▸ PROBLEM
Give again, word for word, every line in the entries below from the line with "A State which" up to and including the line with "(A) analyze and", and no other line.

▸ THE INPUT
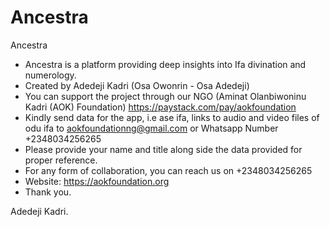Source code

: # Ancestra
Ancestra
- Ancestra is a platform providing deep insights into Ifa divination and numerology.
- Created by Adedeji Kadri (Osa Owonrin - Osa Adedeji)
- You can support the project through our NGO (Aminat Olanbiwoninu Kadri (AOK) Foundation) https://paystack.com/pay/aokfoundation
- Kindly send data for the app, i.e ase ifa, links to audio and video files of odu ifa to aokfoundationng@gmail.com or Whatsapp Number +2348034256265
- Please provide your name and title along side the data provided for proper reference.
- For any form of collaboration, you can reach us on +2348034256265 
- Website: https://aokfoundation.org
- Thank you.

Adedeji Kadri.
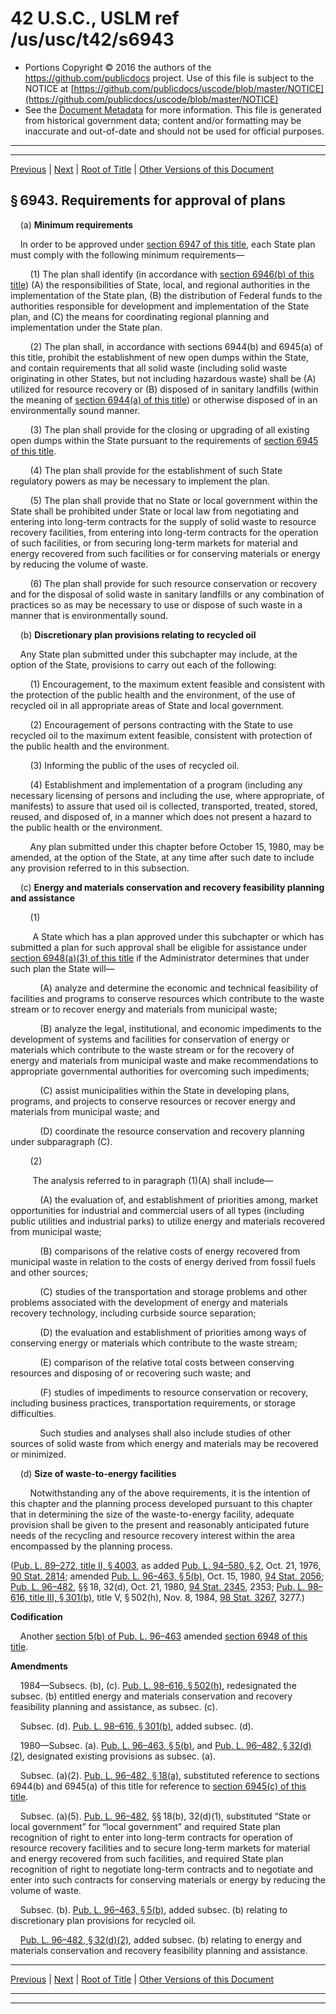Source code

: ---
---

# 42 U.S.C., USLM ref /us/usc/t42/s6943

* Portions Copyright © 2016 the authors of the https://github.com/publicdocs project.
  Use of this file is subject to the NOTICE at [https://github.com/publicdocs/uscode/blob/master/NOTICE](https://github.com/publicdocs/uscode/blob/master/NOTICE)
* See the [Document Metadata](././../../../../..//README.md) for more information.
  This file is generated from historical government data; content and/or formatting may be inaccurate and out-of-date and should not be used for official purposes.

----------
----------

[Previous](./../../../../..//us/usc/t42/ch82/schIV/m__us_usc_t42_s6942.md) | [Next](./../../../../..//us/usc/t42/ch82/schIV/m__us_usc_t42_s6944.md) | [Root of Title](./../../../../../) | [Other Versions of this Document](https://publicdocs.github.io/go/links?ns=uslm&ref=%2Fus%2Fusc%2Ft42%2Fs6943)

## § 6943. Requirements for approval of plans

    (a) __Minimum requirements__ 

    In order to be approved under [section 6947 of this title][/us/usc/t42/s6947], each State plan must comply with the following minimum requirements—

        (1) The plan shall identify (in accordance with [section 6946(b) of this title][/us/usc/t42/s6946/b]) (A) the responsibilities of State, local, and regional authorities in the implementation of the State plan, (B) the distribution of Federal funds to the authorities responsible for development and implementation of the State plan, and (C) the means for coordinating regional planning and implementation under the State plan.

        (2) The plan shall, in accordance with sections 6944(b) and 6945(a) of this title, prohibit the establishment of new open dumps within the State, and contain requirements that all solid waste (including solid waste originating in other States, but not including hazardous waste) shall be (A) utilized for resource recovery or (B) disposed of in sanitary landfills (within the meaning of [section 6944(a) of this title][/us/usc/t42/s6944/a]) or otherwise disposed of in an environmentally sound manner.

        (3) The plan shall provide for the closing or upgrading of all existing open dumps within the State pursuant to the requirements of [section 6945 of this title][/us/usc/t42/s6945].

        (4) The plan shall provide for the establishment of such State regulatory powers as may be necessary to implement the plan.

        (5) The plan shall provide that no State or local government within the State shall be prohibited under State or local law from negotiating and entering into long-term contracts for the supply of solid waste to resource recovery facilities, from entering into long-term contracts for the operation of such facilities, or from securing long-term markets for material and energy recovered from such facilities or for conserving materials or energy by reducing the volume of waste.

        (6) The plan shall provide for such resource conservation or recovery and for the disposal of solid waste in sanitary landfills or any combination of practices so as may be necessary to use or dispose of such waste in a manner that is environmentally sound.

    (b) __Discretionary plan provisions relating to re­cycled oil__ 

    Any State plan submitted under this subchapter may include, at the option of the State, provisions to carry out each of the following:

        (1) Encouragement, to the maximum extent feasible and consistent with the protection of the public health and the environment, of the use of recycled oil in all appropriate areas of State and local government.

        (2) Encouragement of persons contracting with the State to use recycled oil to the maximum extent feasible, consistent with protection of the public health and the environment.

        (3) Informing the public of the uses of re­cycled oil.

        (4) Establishment and implementation of a program (including any necessary licensing of persons and including the use, where appropriate, of manifests) to assure that used oil is collected, transported, treated, stored, reused, and disposed of, in a manner which does not present a hazard to the public health or the environment.

        Any plan submitted under this chapter before October 15, 1980, may be amended, at the option of the State, at any time after such date to include any provision referred to in this subsection.

    (c) __Energy and materials conservation and recovery feasibility planning and assistance__ 

        (1)

         A State which has a plan approved under this subchapter or which has submitted a plan for such approval shall be eligible for assistance under [section 6948(a)(3) of this title][/us/usc/t42/s6948/a/3] if the Administrator determines that under such plan the State will—

            (A) analyze and determine the economic and technical feasibility of facilities and programs to conserve resources which contribute to the waste stream or to recover energy and materials from municipal waste;

            (B) analyze the legal, institutional, and economic impediments to the development of systems and facilities for conservation of energy or materials which contribute to the waste stream or for the recovery of energy and materials from municipal waste and make recommendations to appropriate governmental authorities for overcoming such impediments;

            (C) assist municipalities within the State in developing plans, programs, and projects to conserve resources or recover energy and materials from municipal waste; and

            (D) coordinate the resource conservation and recovery planning under subparagraph (C).

        (2)

         The analysis referred to in paragraph (1)(A) shall include—

            (A) the evaluation of, and establishment of priorities among, market opportunities for industrial and commercial users of all types (including public utilities and industrial parks) to utilize energy and materials recovered from municipal waste;

            (B) comparisons of the relative costs of energy recovered from municipal waste in relation to the costs of energy derived from fossil fuels and other sources;

            (C) studies of the transportation and storage problems and other problems associated with the development of energy and materials recovery technology, including curbside source separation;

            (D) the evaluation and establishment of priorities among ways of conserving energy or materials which contribute to the waste stream;

            (E) comparison of the relative total costs between conserving resources and disposing of or recovering such waste; and

            (F) studies of impediments to resource conservation or recovery, including business practices, transportation requirements, or storage difficulties.

            Such studies and analyses shall also include studies of other sources of solid waste from which energy and materials may be recovered or minimized.

    (d) __Size of waste-to-energy facilities__ 

        Notwithstanding any of the above requirements, it is the intention of this chapter and the planning process developed pursuant to this chapter that in determining the size of the waste-to-energy facility, adequate provision shall be given to the present and reasonably anticipated future needs of the recycling and resource recovery interest within the area encompassed by the planning process.

([Pub. L. 89–272, title II, § 4003][/us/pl/89/272/s4003], as added [Pub. L. 94–580, § 2][/us/pl/94/580/s2], Oct. 21, 1976, [90 Stat. 2814][/us/stat/90/2814]; amended [Pub. L. 96–463, § 5(b)][/us/pl/96/463/s5/b], Oct. 15, 1980, [94 Stat. 2056][/us/stat/94/2056]; [Pub. L. 96–482][/us/pl/96/482], §§ 18, 32(d), Oct. 21, 1980, [94 Stat. 2345][/us/stat/94/2345], 2353; [Pub. L. 98–616, title III, § 301(b)][/us/pl/98/616/s301/b], title V, § 502(h), Nov. 8, 1984, [98 Stat. 3267][/us/stat/98/3267], 3277.)

 __Codification__ 

    Another [section 5(b) of Pub. L. 96–463][/us/pl/96/463/s5/b] amended [section 6948 of this title][/us/usc/t42/s6948].

 __Amendments__ 

    1984—Subsecs. (b), (c). [Pub. L. 98–616, § 502(h)][/us/pl/98/616/s502/h], redesignated the subsec. (b) entitled energy and materials conservation and recovery feasibility planning and assistance, as subsec. (c).

    Subsec. (d). [Pub. L. 98–616, § 301(b)][/us/pl/98/616/s301/b], added subsec. (d).

    1980—Subsec. (a). [Pub. L. 96–463, § 5(b)][/us/pl/96/463/s5/b], and [Pub. L. 96–482, § 32(d)(2)][/us/pl/96/482/s32/d/2], designated existing provisions as subsec. (a).

    Subsec. (a)(2). [Pub. L. 96–482, § 18(a)][/us/pl/96/482/s18/a], substituted reference to sections 6944(b) and 6945(a) of this title for reference to [section 6945(c) of this title][/us/usc/t42/s6945/c].

    Subsec. (a)(5). [Pub. L. 96–482][/us/pl/96/482], §§ 18(b), 32(d)(1), substituted “State or local government” for “local government” and required State plan recognition of right to enter into long-term contracts for operation of resource recovery facilities and to secure long-term markets for material and energy recovered from such facilities, and required State plan recognition of right to negotiate long-term contracts and to negotiate and enter into such contracts for conserving materials or energy by reducing the volume of waste.

    Subsec. (b). [Pub. L. 96–463, § 5(b)][/us/pl/96/463/s5/b], added subsec. (b) relating to discretionary plan provisions for recycled oil.

    [Pub. L. 96–482, § 32(d)(2)][/us/pl/96/482/s32/d/2], added subsec. (b) relating to energy and materials conservation and recovery feasibility planning and assistance.

----------

[Previous](./../../../../..//us/usc/t42/ch82/schIV/m__us_usc_t42_s6942.md) | [Next](./../../../../..//us/usc/t42/ch82/schIV/m__us_usc_t42_s6944.md) | [Root of Title](./../../../../../) | [Other Versions of this Document](https://publicdocs.github.io/go/links?ns=uslm&ref=%2Fus%2Fusc%2Ft42%2Fs6943)

----------
----------

[/us/usc/t42/s6947]: https://publicdocs.github.io/go/links?ns=uslm&ref=%2Fus%2Fusc%2Ft42%2Fs6947
[/us/usc/t42/s6946/b]: https://publicdocs.github.io/go/links?ns=uslm&ref=%2Fus%2Fusc%2Ft42%2Fs6946%2Fb
[/us/usc/t42/s6944/a]: https://publicdocs.github.io/go/links?ns=uslm&ref=%2Fus%2Fusc%2Ft42%2Fs6944%2Fa
[/us/usc/t42/s6945]: https://publicdocs.github.io/go/links?ns=uslm&ref=%2Fus%2Fusc%2Ft42%2Fs6945
[/us/usc/t42/s6948/a/3]: https://publicdocs.github.io/go/links?ns=uslm&ref=%2Fus%2Fusc%2Ft42%2Fs6948%2Fa%2F3
[/us/pl/89/272/s4003]: https://publicdocs.github.io/go/links?ns=uslm&ref=%2Fus%2Fpl%2F89%2F272%2Fs4003
[/us/pl/94/580/s2]: https://publicdocs.github.io/go/links?ns=uslm&ref=%2Fus%2Fpl%2F94%2F580%2Fs2
[/us/stat/90/2814]: https://publicdocs.github.io/go/links?ns=uslm&ref=%2Fus%2Fstat%2F90%2F2814
[/us/pl/96/463/s5/b]: https://publicdocs.github.io/go/links?ns=uslm&ref=%2Fus%2Fpl%2F96%2F463%2Fs5%2Fb
[/us/stat/94/2056]: https://publicdocs.github.io/go/links?ns=uslm&ref=%2Fus%2Fstat%2F94%2F2056
[/us/pl/96/482]: https://publicdocs.github.io/go/links?ns=uslm&ref=%2Fus%2Fpl%2F96%2F482
[/us/stat/94/2345]: https://publicdocs.github.io/go/links?ns=uslm&ref=%2Fus%2Fstat%2F94%2F2345
[/us/pl/98/616/s301/b]: https://publicdocs.github.io/go/links?ns=uslm&ref=%2Fus%2Fpl%2F98%2F616%2Fs301%2Fb
[/us/stat/98/3267]: https://publicdocs.github.io/go/links?ns=uslm&ref=%2Fus%2Fstat%2F98%2F3267
[/us/pl/96/463/s5/b]: https://publicdocs.github.io/go/links?ns=uslm&ref=%2Fus%2Fpl%2F96%2F463%2Fs5%2Fb
[/us/usc/t42/s6948]: https://publicdocs.github.io/go/links?ns=uslm&ref=%2Fus%2Fusc%2Ft42%2Fs6948
[/us/pl/98/616/s502/h]: https://publicdocs.github.io/go/links?ns=uslm&ref=%2Fus%2Fpl%2F98%2F616%2Fs502%2Fh
[/us/pl/98/616/s301/b]: https://publicdocs.github.io/go/links?ns=uslm&ref=%2Fus%2Fpl%2F98%2F616%2Fs301%2Fb
[/us/pl/96/463/s5/b]: https://publicdocs.github.io/go/links?ns=uslm&ref=%2Fus%2Fpl%2F96%2F463%2Fs5%2Fb
[/us/pl/96/482/s32/d/2]: https://publicdocs.github.io/go/links?ns=uslm&ref=%2Fus%2Fpl%2F96%2F482%2Fs32%2Fd%2F2
[/us/pl/96/482/s18/a]: https://publicdocs.github.io/go/links?ns=uslm&ref=%2Fus%2Fpl%2F96%2F482%2Fs18%2Fa
[/us/usc/t42/s6945/c]: https://publicdocs.github.io/go/links?ns=uslm&ref=%2Fus%2Fusc%2Ft42%2Fs6945%2Fc
[/us/pl/96/482]: https://publicdocs.github.io/go/links?ns=uslm&ref=%2Fus%2Fpl%2F96%2F482
[/us/pl/96/463/s5/b]: https://publicdocs.github.io/go/links?ns=uslm&ref=%2Fus%2Fpl%2F96%2F463%2Fs5%2Fb
[/us/pl/96/482/s32/d/2]: https://publicdocs.github.io/go/links?ns=uslm&ref=%2Fus%2Fpl%2F96%2F482%2Fs32%2Fd%2F2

▸ SOLVED EXERCISE
         A State which has a plan approved under this subchapter or which has submitted a plan for such approval shall be eligible for assistance under [section 6948(a)(3) of this title][/us/usc/t42/s6948/a/3] if the Administrator determines that under such plan the State will—

            (A) analyze and determine the economic and technical feasibility of facilities and programs to conserve resources which contribute to the waste stream or to recover energy and materials from municipal waste;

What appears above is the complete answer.